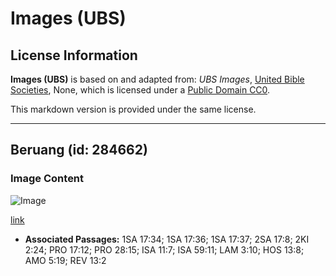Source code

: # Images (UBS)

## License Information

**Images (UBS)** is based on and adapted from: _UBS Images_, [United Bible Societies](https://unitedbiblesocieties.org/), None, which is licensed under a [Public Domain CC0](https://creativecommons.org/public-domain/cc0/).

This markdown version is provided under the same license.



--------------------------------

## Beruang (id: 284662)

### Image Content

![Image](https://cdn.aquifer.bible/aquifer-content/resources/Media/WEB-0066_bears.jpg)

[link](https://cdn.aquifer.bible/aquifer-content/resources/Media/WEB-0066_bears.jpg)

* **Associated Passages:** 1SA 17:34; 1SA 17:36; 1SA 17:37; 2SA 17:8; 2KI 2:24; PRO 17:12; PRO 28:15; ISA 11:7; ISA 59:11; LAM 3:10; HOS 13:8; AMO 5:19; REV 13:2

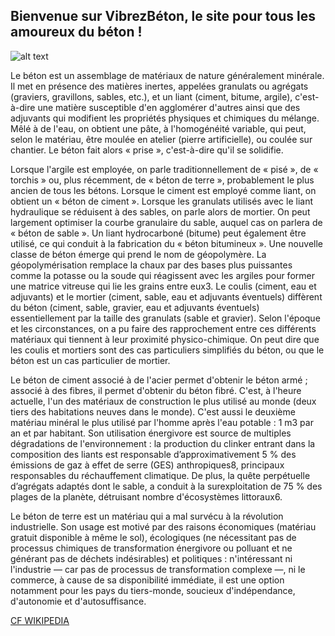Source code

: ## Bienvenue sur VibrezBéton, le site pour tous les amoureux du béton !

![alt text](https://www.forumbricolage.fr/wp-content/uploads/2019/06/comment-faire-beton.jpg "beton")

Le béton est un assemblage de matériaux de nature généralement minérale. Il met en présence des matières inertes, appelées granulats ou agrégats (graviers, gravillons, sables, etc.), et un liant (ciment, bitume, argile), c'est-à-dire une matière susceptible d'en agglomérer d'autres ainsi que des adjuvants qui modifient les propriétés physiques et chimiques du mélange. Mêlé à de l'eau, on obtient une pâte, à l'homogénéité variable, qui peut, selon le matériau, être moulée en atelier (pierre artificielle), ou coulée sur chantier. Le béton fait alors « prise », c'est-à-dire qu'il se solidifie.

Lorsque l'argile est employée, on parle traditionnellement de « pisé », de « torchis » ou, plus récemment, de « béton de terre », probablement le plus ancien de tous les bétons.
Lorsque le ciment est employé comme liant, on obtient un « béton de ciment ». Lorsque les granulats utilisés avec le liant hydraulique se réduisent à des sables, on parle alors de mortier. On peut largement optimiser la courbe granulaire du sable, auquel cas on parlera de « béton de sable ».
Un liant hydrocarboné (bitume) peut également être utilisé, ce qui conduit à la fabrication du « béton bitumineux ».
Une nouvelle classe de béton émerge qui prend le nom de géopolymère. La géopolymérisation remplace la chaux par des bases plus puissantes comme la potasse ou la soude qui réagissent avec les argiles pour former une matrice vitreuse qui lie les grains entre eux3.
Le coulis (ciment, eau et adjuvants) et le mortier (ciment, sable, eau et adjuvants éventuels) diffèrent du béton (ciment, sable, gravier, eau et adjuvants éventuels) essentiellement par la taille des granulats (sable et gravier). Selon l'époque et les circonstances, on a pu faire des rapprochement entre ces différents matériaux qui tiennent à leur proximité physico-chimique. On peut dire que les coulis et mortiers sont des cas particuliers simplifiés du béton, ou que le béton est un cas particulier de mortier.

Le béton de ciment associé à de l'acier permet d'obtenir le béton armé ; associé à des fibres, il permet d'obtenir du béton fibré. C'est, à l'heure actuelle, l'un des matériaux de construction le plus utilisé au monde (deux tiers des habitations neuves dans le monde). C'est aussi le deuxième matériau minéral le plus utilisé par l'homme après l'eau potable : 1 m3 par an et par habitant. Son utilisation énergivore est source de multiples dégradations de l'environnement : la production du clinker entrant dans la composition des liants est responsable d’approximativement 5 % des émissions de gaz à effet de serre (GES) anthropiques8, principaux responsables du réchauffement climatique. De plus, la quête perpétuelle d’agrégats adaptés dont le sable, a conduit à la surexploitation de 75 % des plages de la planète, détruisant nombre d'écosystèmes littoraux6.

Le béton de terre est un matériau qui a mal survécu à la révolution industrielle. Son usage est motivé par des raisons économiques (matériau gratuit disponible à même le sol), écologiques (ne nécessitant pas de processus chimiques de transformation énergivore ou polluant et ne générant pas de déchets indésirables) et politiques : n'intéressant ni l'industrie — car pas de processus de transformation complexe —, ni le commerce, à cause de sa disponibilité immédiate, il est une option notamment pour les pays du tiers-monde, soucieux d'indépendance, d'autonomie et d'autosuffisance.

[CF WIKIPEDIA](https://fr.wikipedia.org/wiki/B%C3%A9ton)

:::::

Filter the records above for lines with "Media".

[Output of the exercise]
![Image](https://cdn.aquifer.bible/aquifer-content/resources/Media/WEB-0066_bears.jpg)
[link](https://cdn.aquifer.bible/aquifer-content/resources/Media/WEB-0066_bears.jpg)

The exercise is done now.